TASK DETAILS:
Among the lines below, some may contain the string "CMsgThread". Say how many do, and give nothing besides the number.

EXCERPTED DATA:
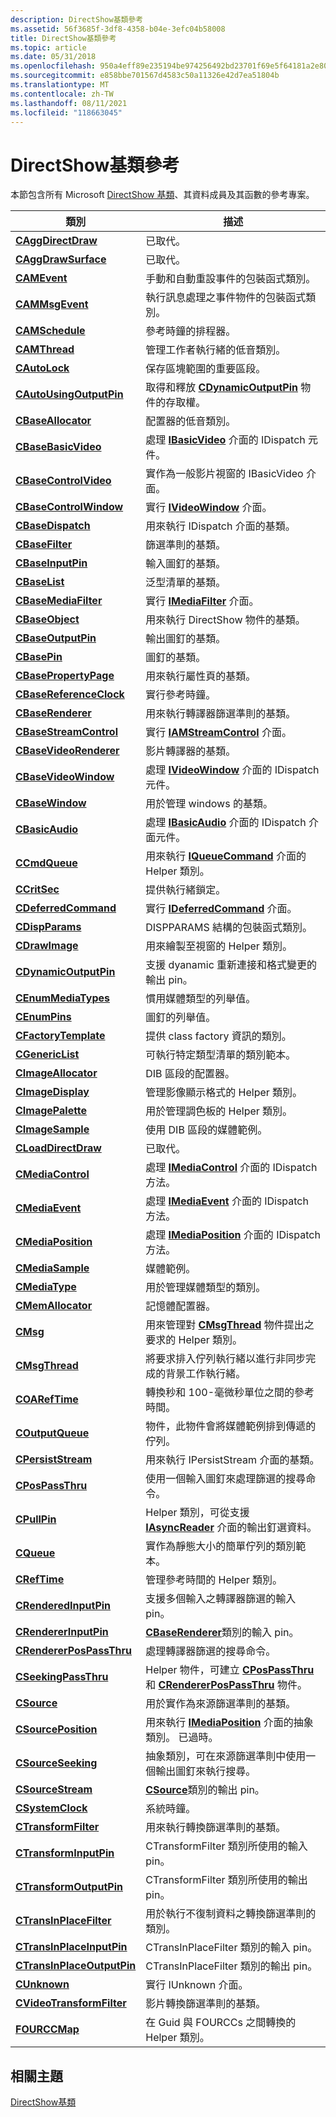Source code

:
 ```yaml
---
description: DirectShow基類參考
ms.assetid: 56f3685f-3df8-4358-b04e-3efc04b58008
title: DirectShow基類參考
ms.topic: article
ms.date: 05/31/2018
ms.openlocfilehash: 950a4eff89e235194be974256492bd23701f69e5f64181a2e805cf67c1fd62f3
ms.sourcegitcommit: e858bbe701567d4583c50a11326e42d7ea51804b
ms.translationtype: MT
ms.contentlocale: zh-TW
ms.lasthandoff: 08/11/2021
ms.locfileid: "118663045"
---
```

# <a name="directshow-base-class-reference"></a>DirectShow基類參考

本節包含所有 Microsoft [DirectShow 基類](directshow-base-classes.md)、其資料成員及其函數的參考專案。



| 類別                                                                  | 描述                                                                                                                       |
|------------------------------------------------------------------------|-----------------------------------------------------------------------------------------------------------------------------------|
| [**CAggDirectDraw**](caggdirectdraw.md)                               | 已取代。                                                                                                                       |
| [**CAggDrawSurface**](caggdrawsurface.md)                             | 已取代。                                                                                                                       |
| [**CAMEvent**](camevent.md)                                           | 手動和自動重設事件的包裝函式類別。                                                                                  |
| [**CAMMsgEvent**](cammsgevent.md)                                     | 執行訊息處理之事件物件的包裝函式類別。                                                                  |
| [**CAMSchedule**](camschedule.md)                                     | 參考時鐘的排程器。                                                                                                   |
| [**CAMThread**](camthread.md)                                         | 管理工作者執行緒的低音類別。                                                                                           |
| [**CAutoLock**](cautolock.md)                                         | 保存區塊範圍的重要區段。                                                                                |
| [**CAutoUsingOutputPin**](cautousingoutputpin-cautousingoutputpin.md) | 取得和釋放 [**CDynamicOutputPin**](cdynamicoutputpin.md) 物件的存取權。                                           |
| [**CBaseAllocator**](cbaseallocator.md)                               | 配置器的低音類別。                                                                                                        |
| [**CBaseBasicVideo**](cbasebasicvideo.md)                             | 處理 [**IBasicVideo**](/windows/desktop/api/Control/nn-control-ibasicvideo) 介面的 IDispatch 元件。                                              |
| [**CBaseControlVideo**](cbasecontrolvideo.md)                         | 實作為一般影片視窗的 IBasicVideo 介面。                                                                  |
| [**CBaseControlWindow**](cbasecontrolwindow.md)                       | 實行 [**IVideoWindow**](/windows/desktop/api/Control/nn-control-ivideowindow) 介面。                                                                    |
| [**CBaseDispatch**](cbasedispatch.md)                                 | 用來執行 IDispatch 介面的基類。                                                                              |
| [**CBaseFilter**](cbasefilter.md)                                     | 篩選準則的基類。                                                                                                           |
| [**CBaseInputPin**](cbaseinputpin.md)                                 | 輸入圖釘的基類。                                                                                                        |
| [**CBaseList**](cbaselist.md)                                         | 泛型清單的基類。                                                                                                     |
| [**CBaseMediaFilter**](cbasemediafilter.md)                           | 實行 [**IMediaFilter**](/windows/desktop/api/Strmif/nn-strmif-imediafilter) 介面。                                                                    |
| [**CBaseObject**](cbaseobject.md)                                     | 用來執行 DirectShow 物件的基類。                                                                                   |
| [**CBaseOutputPin**](cbaseoutputpin.md)                               | 輸出圖釘的基類。                                                                                                       |
| [**CBasePin**](cbasepin.md)                                           | 圖釘的基類。                                                                                                              |
| [**CBasePropertyPage**](cbasepropertypage.md)                         | 用來執行屬性頁的基類。                                                                                       |
| [**CBaseReferenceClock**](cbasereferenceclock.md)                     | 實行參考時鐘。                                                                                                     |
| [**CBaseRenderer**](cbaserenderer.md)                                 | 用來執行轉譯器篩選準則的基類。                                                                                     |
| [**CBaseStreamControl**](cbasestreamcontrol.md)                       | 實行 [**IAMStreamControl**](/windows/desktop/api/Strmif/nn-strmif-iamstreamcontrol) 介面。                                                            |
| [**CBaseVideoRenderer**](cbasevideorenderer.md)                       | 影片轉譯器的基類。                                                                                                   |
| [**CBaseVideoWindow**](cbasevideowindow.md)                           | 處理 [**IVideoWindow**](/windows/desktop/api/Control/nn-control-ivideowindow) 介面的 IDispatch 元件。                                            |
| [**CBaseWindow**](cbasewindow.md)                                     | 用於管理 windows 的基類。                                                                                                  |
| [**CBasicAudio**](cbasicaudio.md)                                     | 處理 [**IBasicAudio**](/windows/desktop/api/Control/nn-control-ibasicaudio) 介面的 IDispatch 介面元件。                                    |
| [**CCmdQueue**](ccmdqueue.md)                                         | 用來執行 [**IQueueCommand**](/windows/desktop/api/Control/nn-control-iqueuecommand) 介面的 Helper 類別。                                               |
| [**CCritSec**](ccritsec.md)                                           | 提供執行緒鎖定。                                                                                                           |
| [**CDeferredCommand**](cdeferredcommand.md)                           | 實行 [**IDeferredCommand**](/windows/desktop/api/Control/nn-control-ideferredcommand) 介面。                                                            |
| [**CDispParams**](cdispparams.md)                                     | DISPPARAMS 結構的包裝函式類別。                                                                                       |
| [**CDrawImage**](cdrawimage.md)                                       | 用來繪製至視窗的 Helper 類別。                                                                                             |
| [**CDynamicOutputPin**](cdynamicoutputpin.md)                         | 支援 dyanamic 重新連接和格式變更的輸出 pin。                                                               |
| [**CEnumMediaTypes**](cenummediatypes.md)                             | 慣用媒體類型的列舉值。                                                                                             |
| [**CEnumPins**](cenumpins.md)                                         | 圖釘的列舉值。                                                                                                              |
| [**CFactoryTemplate**](cfactorytemplate.md)                           | 提供 class factory 資訊的類別。                                                                              |
| [**CGenericList**](cgenericlist.md)                                   | 可執行特定類型清單的類別範本。                                                                              |
| [**CImageAllocator**](cimageallocator.md)                             | DIB 區段的配置器。                                                                                                       |
| [**CImageDisplay**](cimagedisplay.md)                                 | 管理影像顯示格式的 Helper 類別。                                                                                  |
| [**CImagePalette**](cimagepalette.md)                                 | 用於管理調色板的 Helper 類別。                                                                                               |
| [**CImageSample**](cimagesample.md)                                   | 使用 DIB 區段的媒體範例。                                                                                              |
| [**CLoadDirectDraw**](cloaddirectdraw.md)                             | 已取代。                                                                                                                       |
| [**CMediaControl**](cmediacontrol.md)                                 | 處理 [**IMediaControl**](/windows/desktop/api/Control/nn-control-imediacontrol) 介面的 IDispatch 方法。                                            |
| [**CMediaEvent**](cmediaevent.md)                                     | 處理 [**IMediaEvent**](/windows/desktop/api/Control/nn-control-imediaevent) 介面的 IDispatch 方法。                                                |
| [**CMediaPosition**](cmediaposition.md)                               | 處理 [**IMediaPosition**](/windows/desktop/api/Control/nn-control-imediaposition) 介面的 IDispatch 方法。                                          |
| [**CMediaSample**](cmediasample.md)                                   | 媒體範例。                                                                                                                     |
| [**CMediaType**](cmediatype.md)                                       | 用於管理媒體類型的類別。                                                                                                   |
| [**CMemAllocator**](cmemallocator.md)                                 | 記憶體配置器。                                                                                                                 |
| [**CMsg**](cmsg.md)                                                   | 用來管理對 [**CMsgThread**](cmsgthread.md) 物件提出之要求的 Helper 類別。                                             |
| [**CMsgThread**](cmsgthread.md)                                       | 將要求排入佇列執行緒以進行非同步完成的背景工作執行緒。                                             |
| [**COARefTime**](coareftime.md)                                       | 轉換秒和 100-毫微秒單位之間的參考時間。                                                                |
| [**COutputQueue**](coutputqueue.md)                                   | 物件，此物件會將媒體範例排到傳遞的佇列。                                                                                    |
| [**CPersistStream**](cpersiststream.md)                               | 用來執行 IPersistStream 介面的基類。                                                                         |
| [**CPosPassThru**](cpospassthru.md)                                   | 使用一個輸入圖釘來處理篩選的搜尋命令。                                                                             |
| [**CPullPin**](cpullpin.md)                                           | Helper 類別，可從支援 [**IAsyncReader**](/windows/desktop/api/Strmif/nn-strmif-iasyncreader) 介面的輸出釘選資料。                 |
| [**CQueue**](cqueue.md)                                               | 實作為靜態大小的簡單佇列的類別範本。                                                                  |
| [**CRefTime**](creftime.md)                                           | 管理參考時間的 Helper 類別。                                                                                           |
| [**CRenderedInputPin**](crenderedinputpin.md)                         | 支援多個輸入之轉譯器篩選的輸入 pin。                                                                      |
| [**CRendererInputPin**](crendererinputpin.md)                         | [**CBaseRenderer**](cbaserenderer.md)類別的輸入 pin。                                                                   |
| [**CRendererPosPassThru**](crendererpospassthru.md)                   | 處理轉譯器篩選的搜尋命令。                                                                                       |
| [**CSeekingPassThru**](cseekingpassthru.md)                           | Helper 物件，可建立 [**CPosPassThru**](cpospassthru.md) 和 [**CRendererPosPassThru**](crendererpospassthru.md) 物件。 |
| [**CSource**](csource.md)                                             | 用於實作為來源篩選準則的基類。                                                                                       |
| [**CSourcePosition**](csourceposition.md)                             | 用來執行 [**IMediaPosition**](/windows/desktop/api/Control/nn-control-imediaposition) 介面的抽象類別。 已過時。                                 |
| [**CSourceSeeking**](csourceseeking.md)                               | 抽象類別，可在來源篩選準則中使用一個輸出圖釘來執行搜尋。                                                    |
| [**CSourceStream**](csourcestream.md)                                 | [**CSource**](csource.md)類別的輸出 pin。                                                                              |
| [**CSystemClock**](csystemclock.md)                                   | 系統時鐘。                                                                                                                     |
| [**CTransformFilter**](ctransformfilter.md)                           | 用來執行轉換篩選準則的基類。                                                                                    |
| [**CTransformInputPin**](ctransforminputpin.md)                       | CTransformFilter 類別所使用的輸入 pin。                                                                                     |
| [**CTransformOutputPin**](ctransformoutputpin.md)                     | CTransformFilter 類別所使用的輸出 pin。                                                                                    |
| [**CTransInPlaceFilter**](ctransinplacefilter.md)                     | 用於執行不復制資料之轉換篩選準則的類別。                                                                   |
| [**CTransInPlaceInputPin**](ctransinplaceinputpin.md)                 | CTransInPlaceFilter 類別的輸入 pin。                                                                                      |
| [**CTransInPlaceOutputPin**](ctransinplaceoutputpin.md)               | CTransInPlaceFilter 類別的輸出 pin。                                                                                     |
| [**CUnknown**](cunknown.md)                                           | 實行 IUnknown 介面。                                                                                                |
| [**CVideoTransformFilter**](cvideotransformfilter.md)                 | 影片轉換篩選準則的基類。                                                                                           |
| [**FOURCCMap**](fourccmap.md)                                         | 在 Guid 與 FOURCCs 之間轉換的 Helper 類別。                                                                            |



 

## <a name="related-topics"></a>相關主題

<dl> <dt>

[DirectShow基類](directshow-base-classes.md)
</dt> </dl>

SOLUTION:
2